▶ [Input records]:
□ □ □

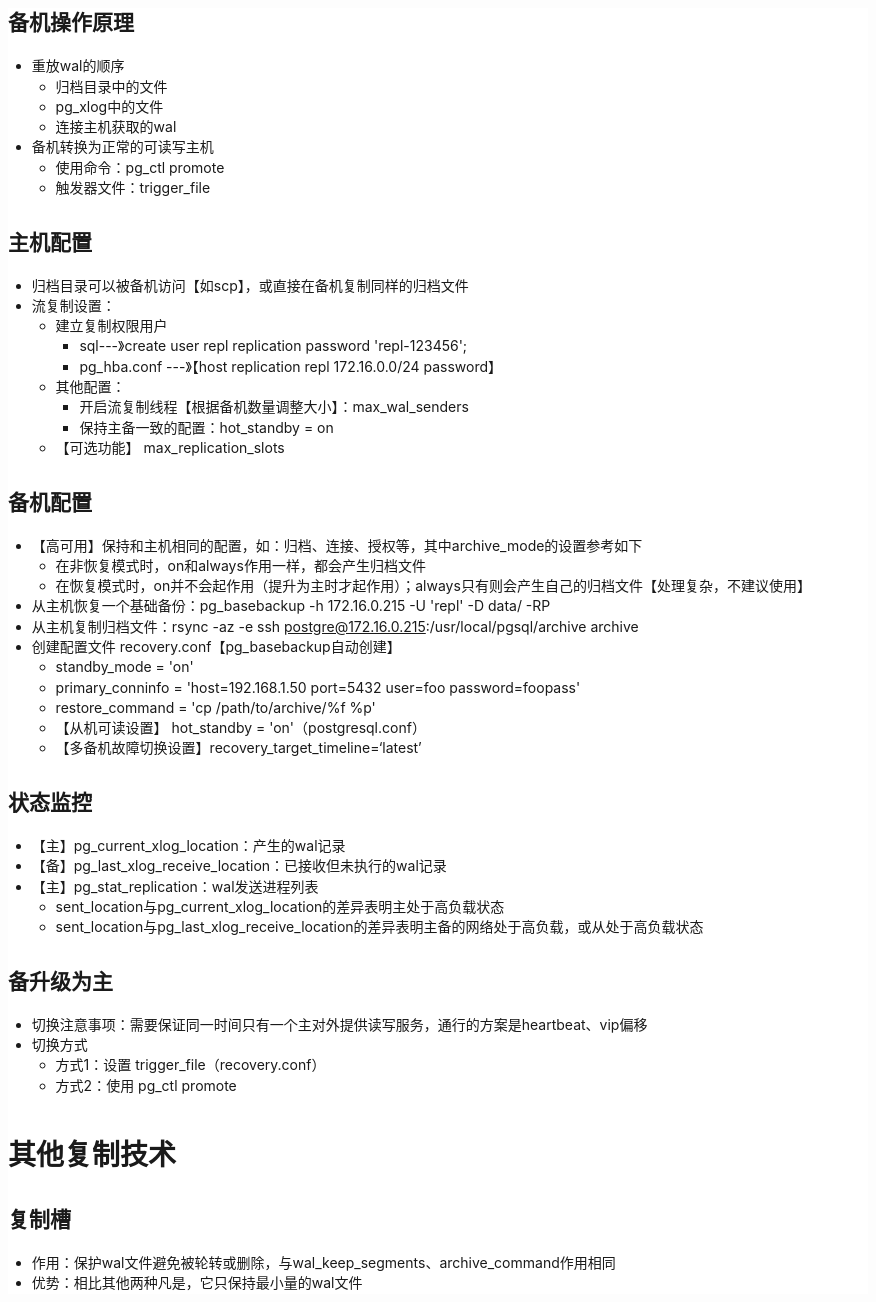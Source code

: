 ## 备机操作原理
* 重放wal的顺序
    - 归档目录中的文件
    - pg_xlog中的文件
    - 连接主机获取的wal
* 备机转换为正常的可读写主机
    - 使用命令：pg_ctl promote
    - 触发器文件：trigger_file

## 主机配置
* 归档目录可以被备机访问【如scp】，或直接在备机复制同样的归档文件
* 流复制设置：
    - 建立复制权限用户
        + sql---》create user repl replication password 'repl-123456';
        + pg_hba.conf ---》【host    replication     repl            172.16.0.0/24           password】
    - 其他配置：
        -   开启流复制线程【根据备机数量调整大小】：max_wal_senders 
        -   保持主备一致的配置：hot_standby = on
    - 【可选功能】 max_replication_slots

## 备机配置
* 【高可用】保持和主机相同的配置，如：归档、连接、授权等，其中archive_mode的设置参考如下
    - 在非恢复模式时，on和always作用一样，都会产生归档文件
    - 在恢复模式时，on并不会起作用（提升为主时才起作用）；always只有则会产生自己的归档文件【处理复杂，不建议使用】
* 从主机恢复一个基础备份：pg_basebackup -h 172.16.0.215 -U 'repl' -D data/ -RP
* 从主机复制归档文件：rsync -az -e ssh postgre@172.16.0.215:/usr/local/pgsql/archive archive
* 创建配置文件 recovery.conf【pg_basebackup自动创建】
    - standby_mode = 'on'
    - primary_conninfo = 'host=192.168.1.50 port=5432 user=foo password=foopass'
    - restore_command = 'cp /path/to/archive/%f %p'
    - 【从机可读设置】 hot_standby = 'on'（postgresql.conf）
    - 【多备机故障切换设置】recovery_target_timeline=‘latest’

## 状态监控
* 【主】pg_current_xlog_location：产生的wal记录
* 【备】pg_last_xlog_receive_location：已接收但未执行的wal记录
* 【主】pg_stat_replication：wal发送进程列表
    - sent_location与pg_current_xlog_location的差异表明主处于高负载状态
    - sent_location与pg_last_xlog_receive_location的差异表明主备的网络处于高负载，或从处于高负载状态

## 备升级为主
* 切换注意事项：需要保证同一时间只有一个主对外提供读写服务，通行的方案是heartbeat、vip偏移
* 切换方式
    - 方式1：设置 trigger_file（recovery.conf）
    - 方式2：使用 pg_ctl promote

# 其他复制技术
## 复制槽
* 作用：保护wal文件避免被轮转或删除，与wal_keep_segments、archive_command作用相同
* 优势：相比其他两种凡是，它只保持最小量的wal文件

□ □ □

▶ [What is required]: Pull every line containing "conf" out of the data above.

▶ [Output for this exercise]:
        + pg_hba.conf ---》【host    replication     repl            172.16.0.0/24           password】
* 创建配置文件 recovery.conf【pg_basebackup自动创建】
    - 【从机可读设置】 hot_standby = 'on'（postgresql.conf）
    - 方式1：设置 trigger_file（recovery.conf）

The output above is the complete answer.